> **TASK DETAILS**
Your answer must be an exact copy of the records below, with every picture left out.

*** DATA TO PROCESS ***

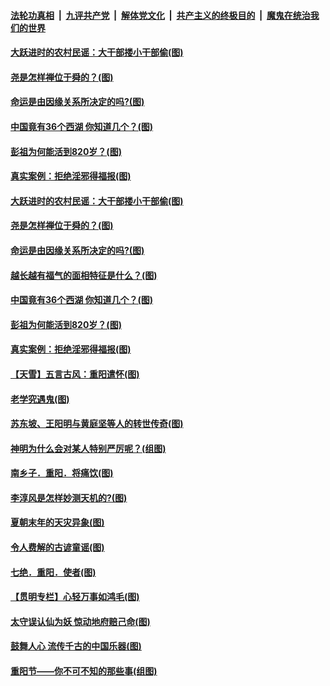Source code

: 

####  [法轮功真相](../../../../basic/blob/master/README.md?t=10301803) &nbsp;|&nbsp; [九评共产党](../../../../9ping.md/blob/master/README.md?t=10301803) &nbsp;|&nbsp; [解体党文化](../../../../jtdwh.md/blob/master/README.md?t=10301803)  &nbsp;|&nbsp; [共产主义的终极目的](../../../../gczydzjmd.md/blob/master/README.md?t=10301803) &nbsp;|&nbsp; [魔鬼在统治我们的世界](../../../../mgztzwmdsj.md/blob/master/README.md?t=10301803) 

#### [大跃进时的农村民谣：大干部搂小干部偷(图)](../pages/p7/950683.md?t=10301803) 

#### [尧是怎样禅位于舜的？(图)](../pages/p7/950688.md?t=10301803) 

#### [命运是由因缘关系所决定的吗?(图)](../pages/p7/950681.md?t=10301803) 

#### [中国竟有36个西湖 你知道几个？(图)](../pages/p7/950707.md?t=10301803) 

#### [彭祖为何能活到820岁？(图)](../pages/p7/950572.md?t=10301803) 

#### [真实案例：拒绝淫邪得福报(图)](../pages/p7/950565.md?t=10301803) 

#### [大跃进时的农村民谣：大干部搂小干部偷(图)](../pages/p7/950683.md?t=10301803) 

#### [尧是怎样禅位于舜的？(图)](../pages/p7/950688.md?t=10301803) 

#### [命运是由因缘关系所决定的吗?(图)](../pages/p7/950681.md?t=10301803) 

#### [越长越有福气的面相特征是什么？(图)](../pages/p7/950262.md?t=10301803) 

#### [中国竟有36个西湖 你知道几个？(图)](../pages/p7/950707.md?t=10301803) 

#### [彭祖为何能活到820岁？(图)](../pages/p7/950572.md?t=10301803) 

#### [真实案例：拒绝淫邪得福报(图)](../pages/p7/950565.md?t=10301803) 

#### [【天雪】五言古风：重阳遣怀(图)](../pages/p7/950567.md?t=10301803) 

#### [老学究遇鬼(图)](../pages/p7/948976.md?t=10301803) 

#### [苏东坡、王阳明与黄庭坚等人的转世传奇(图)](../pages/p7/950551.md?t=10301803) 

#### [神明为什么会对某人特别严厉呢？(组图)](../pages/p7/911140.md?t=10301803) 

#### [南乡子．重阳．将痛饮(图)](../pages/p7/950353.md?t=10301803) 

#### [李淳风是怎样妙测天机的?(图)](../pages/p7/950522.md?t=10301803) 

#### [夏朝末年的天灾异象(图)](../pages/p7/950476.md?t=10301803) 

#### [令人费解的古谚童谣(图)](../pages/p7/950264.md?t=10301803) 

#### [七绝．重阳．使者(图)](../pages/p7/950352.md?t=10301803) 

#### [【贯明专栏】心轻万事如鸿毛(图)](../pages/p7/950037.md?t=10301803) 

#### [太守误认仙为妖 惊动地府赔己命(图)](../pages/p7/950321.md?t=10301803) 

#### [鼓舞人心 流传千古的中国乐器(图)](../pages/p7/950246.md?t=10301803) 

#### [重阳节——你不可不知的那些事(组图)](../pages/p7/950231.md?t=10301803)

***

> **COMPLETED TASK**
Source code

: 

####  [法轮功真相](../../../../basic/blob/master/README.md?t=10301803) &nbsp;|&nbsp; [九评共产党](../../../../9ping.md/blob/master/README.md?t=10301803) &nbsp;|&nbsp; [解体党文化](../../../../jtdwh.md/blob/master/README.md?t=10301803)  &nbsp;|&nbsp; [共产主义的终极目的](../../../../gczydzjmd.md/blob/master/README.md?t=10301803) &nbsp;|&nbsp; [魔鬼在统治我们的世界](../../../../mgztzwmdsj.md/blob/master/README.md?t=10301803) 

#### [大跃进时的农村民谣：大干部搂小干部偷(图)](../pages/p7/950683.md?t=10301803) 

#### [尧是怎样禅位于舜的？(图)](../pages/p7/950688.md?t=10301803) 

#### [命运是由因缘关系所决定的吗?(图)](../pages/p7/950681.md?t=10301803) 

#### [中国竟有36个西湖 你知道几个？(图)](../pages/p7/950707.md?t=10301803) 

#### [彭祖为何能活到820岁？(图)](../pages/p7/950572.md?t=10301803) 

#### [真实案例：拒绝淫邪得福报(图)](../pages/p7/950565.md?t=10301803) 

#### [大跃进时的农村民谣：大干部搂小干部偷(图)](../pages/p7/950683.md?t=10301803) 

#### [尧是怎样禅位于舜的？(图)](../pages/p7/950688.md?t=10301803) 

#### [命运是由因缘关系所决定的吗?(图)](../pages/p7/950681.md?t=10301803) 

#### [越长越有福气的面相特征是什么？(图)](../pages/p7/950262.md?t=10301803) 

#### [中国竟有36个西湖 你知道几个？(图)](../pages/p7/950707.md?t=10301803) 

#### [彭祖为何能活到820岁？(图)](../pages/p7/950572.md?t=10301803) 

#### [真实案例：拒绝淫邪得福报(图)](../pages/p7/950565.md?t=10301803) 

#### [【天雪】五言古风：重阳遣怀(图)](../pages/p7/950567.md?t=10301803) 

#### [老学究遇鬼(图)](../pages/p7/948976.md?t=10301803) 

#### [苏东坡、王阳明与黄庭坚等人的转世传奇(图)](../pages/p7/950551.md?t=10301803) 

#### [神明为什么会对某人特别严厉呢？(组图)](../pages/p7/911140.md?t=10301803) 

#### [南乡子．重阳．将痛饮(图)](../pages/p7/950353.md?t=10301803) 

#### [李淳风是怎样妙测天机的?(图)](../pages/p7/950522.md?t=10301803) 

#### [夏朝末年的天灾异象(图)](../pages/p7/950476.md?t=10301803) 

#### [令人费解的古谚童谣(图)](../pages/p7/950264.md?t=10301803) 

#### [七绝．重阳．使者(图)](../pages/p7/950352.md?t=10301803) 

#### [【贯明专栏】心轻万事如鸿毛(图)](../pages/p7/950037.md?t=10301803) 

#### [太守误认仙为妖 惊动地府赔己命(图)](../pages/p7/950321.md?t=10301803) 

#### [鼓舞人心 流传千古的中国乐器(图)](../pages/p7/950246.md?t=10301803) 

#### [重阳节——你不可不知的那些事(组图)](../pages/p7/950231.md?t=10301803)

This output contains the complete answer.